Give back the full listing exactly as it appears below.

BEGIN

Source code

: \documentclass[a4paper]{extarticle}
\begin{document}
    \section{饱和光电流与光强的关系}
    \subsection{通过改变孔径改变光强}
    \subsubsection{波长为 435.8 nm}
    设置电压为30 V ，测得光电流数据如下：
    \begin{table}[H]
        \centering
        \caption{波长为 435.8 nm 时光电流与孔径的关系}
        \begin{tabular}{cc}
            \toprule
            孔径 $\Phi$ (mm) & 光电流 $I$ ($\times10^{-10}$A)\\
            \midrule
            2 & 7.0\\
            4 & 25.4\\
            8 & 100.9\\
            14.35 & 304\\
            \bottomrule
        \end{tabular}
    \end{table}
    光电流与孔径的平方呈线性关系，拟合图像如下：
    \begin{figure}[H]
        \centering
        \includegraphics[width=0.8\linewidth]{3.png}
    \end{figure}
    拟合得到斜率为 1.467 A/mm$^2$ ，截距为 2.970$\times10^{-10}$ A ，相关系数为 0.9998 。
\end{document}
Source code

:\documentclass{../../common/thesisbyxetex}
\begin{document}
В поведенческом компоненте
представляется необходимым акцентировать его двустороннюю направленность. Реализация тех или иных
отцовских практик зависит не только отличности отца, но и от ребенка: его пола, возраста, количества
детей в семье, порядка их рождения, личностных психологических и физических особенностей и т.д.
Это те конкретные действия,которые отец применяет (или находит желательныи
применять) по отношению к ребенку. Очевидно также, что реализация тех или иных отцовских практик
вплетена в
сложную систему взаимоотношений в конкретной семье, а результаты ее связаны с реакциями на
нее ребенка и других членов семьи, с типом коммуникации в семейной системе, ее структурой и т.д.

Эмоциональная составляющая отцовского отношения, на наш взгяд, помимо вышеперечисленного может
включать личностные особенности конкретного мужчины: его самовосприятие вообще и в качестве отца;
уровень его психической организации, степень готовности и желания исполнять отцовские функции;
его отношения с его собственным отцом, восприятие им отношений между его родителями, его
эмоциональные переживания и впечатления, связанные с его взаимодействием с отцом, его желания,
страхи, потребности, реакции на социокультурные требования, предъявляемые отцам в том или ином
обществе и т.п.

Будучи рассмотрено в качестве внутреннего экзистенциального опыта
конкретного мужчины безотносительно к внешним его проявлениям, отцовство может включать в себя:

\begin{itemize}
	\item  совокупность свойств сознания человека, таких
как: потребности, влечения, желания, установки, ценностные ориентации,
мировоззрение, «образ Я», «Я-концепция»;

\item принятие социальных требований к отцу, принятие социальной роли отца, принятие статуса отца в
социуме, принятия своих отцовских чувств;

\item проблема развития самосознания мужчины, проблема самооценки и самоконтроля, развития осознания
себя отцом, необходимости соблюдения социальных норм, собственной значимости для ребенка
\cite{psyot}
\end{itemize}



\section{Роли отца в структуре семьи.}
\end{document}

END

**ANSWER BOX**
Source code

: \documentclass[a4paper]{extarticle}
\begin{document}
    \section{饱和光电流与光强的关系}
    \subsection{通过改变孔径改变光强}
    \subsubsection{波长为 435.8 nm}
    设置电压为30 V ，测得光电流数据如下：
    \begin{table}[H]
        \centering
        \caption{波长为 435.8 nm 时光电流与孔径的关系}
        \begin{tabular}{cc}
            \toprule
            孔径 $\Phi$ (mm) & 光电流 $I$ ($\times10^{-10}$A)\\
            \midrule
            2 & 7.0\\
            4 & 25.4\\
            8 & 100.9\\
            14.35 & 304\\
            \bottomrule
        \end{tabular}
    \end{table}
    光电流与孔径的平方呈线性关系，拟合图像如下：
    \begin{figure}[H]
        \centering
        \includegraphics[width=0.8\linewidth]{3.png}
    \end{figure}
    拟合得到斜率为 1.467 A/mm$^2$ ，截距为 2.970$\times10^{-10}$ A ，相关系数为 0.9998 。
\end{document}
Source code

:\documentclass{../../common/thesisbyxetex}
\begin{document}
В поведенческом компоненте
представляется необходимым акцентировать его двустороннюю направленность. Реализация тех или иных
отцовских практик зависит не только отличности отца, но и от ребенка: его пола, возраста, количества
детей в семье, порядка их рождения, личностных психологических и физических особенностей и т.д.
Это те конкретные действия,которые отец применяет (или находит желательныи
применять) по отношению к ребенку. Очевидно также, что реализация тех или иных отцовских практик
вплетена в
сложную систему взаимоотношений в конкретной семье, а результаты ее связаны с реакциями на
нее ребенка и других членов семьи, с типом коммуникации в семейной системе, ее структурой и т.д.

Эмоциональная составляющая отцовского отношения, на наш взгяд, помимо вышеперечисленного может
включать личностные особенности конкретного мужчины: его самовосприятие вообще и в качестве отца;
уровень его психической организации, степень готовности и желания исполнять отцовские функции;
его отношения с его собственным отцом, восприятие им отношений между его родителями, его
эмоциональные переживания и впечатления, связанные с его взаимодействием с отцом, его желания,
страхи, потребности, реакции на социокультурные требования, предъявляемые отцам в том или ином
обществе и т.п.

Будучи рассмотрено в качестве внутреннего экзистенциального опыта
конкретного мужчины безотносительно к внешним его проявлениям, отцовство может включать в себя:

\begin{itemize}
	\item  совокупность свойств сознания человека, таких
как: потребности, влечения, желания, установки, ценностные ориентации,
мировоззрение, «образ Я», «Я-концепция»;

\item принятие социальных требований к отцу, принятие социальной роли отца, принятие статуса отца в
социуме, принятия своих отцовских чувств;

\item проблема развития самосознания мужчины, проблема самооценки и самоконтроля, развития осознания
себя отцом, необходимости соблюдения социальных норм, собственной значимости для ребенка
\cite{psyot}
\end{itemize}



\section{Роли отца в структуре семьи.}
\end{document}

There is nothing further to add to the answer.